*** Records provided ***

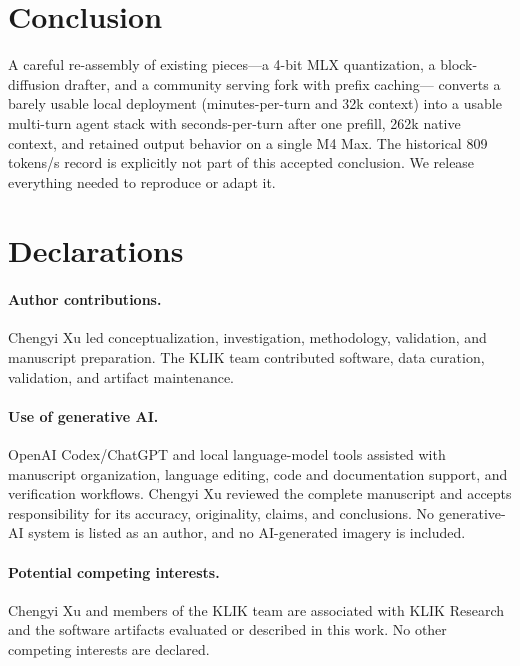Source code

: \documentclass[11pt]{article}
\begin{document}
\section{Conclusion}
A careful re-assembly of existing pieces---a 4-bit MLX quantization, a
block-diffusion drafter, and a community serving fork with prefix caching---
converts a barely usable local deployment (minutes-per-turn and 32k context)
into a usable multi-turn agent stack with seconds-per-turn after one prefill,
262k native context, and retained output behavior on a single M4 Max. The
historical 809 tokens/s record is explicitly not part of this accepted conclusion. We release everything needed to reproduce or adapt it.

\section*{Declarations}
\paragraph{Author contributions.} Chengyi Xu led conceptualization, investigation, methodology, validation, and manuscript preparation. The KLIK team contributed software, data curation, validation, and artifact maintenance.
\paragraph{Use of generative AI.} OpenAI Codex/ChatGPT and local language-model tools assisted with manuscript organization, language editing, code and documentation support, and verification workflows. Chengyi Xu reviewed the complete manuscript and accepts responsibility for its accuracy, originality, claims, and conclusions. No generative-AI system is listed as an author, and no AI-generated imagery is included.
\paragraph{Potential competing interests.} Chengyi Xu and members of the KLIK team are associated with KLIK Research and the software artifacts evaluated or described in this work. No other competing interests are declared.
\end{document}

*** End of Records provided ***

→ **Work required**
Print exactly the lines above, between the one holding "into a usable" and the one holding "and artifact maintenance.", inclusive, and nothing besides.

→ **Your solution**
into a usable multi-turn agent stack with seconds-per-turn after one prefill,
262k native context, and retained output behavior on a single M4 Max. The
historical 809 tokens/s record is explicitly not part of this accepted conclusion. We release everything needed to reproduce or adapt it.

\section*{Declarations}
\paragraph{Author contributions.} Chengyi Xu led conceptualization, investigation, methodology, validation, and manuscript preparation. The KLIK team contributed software, data curation, validation, and artifact maintenance.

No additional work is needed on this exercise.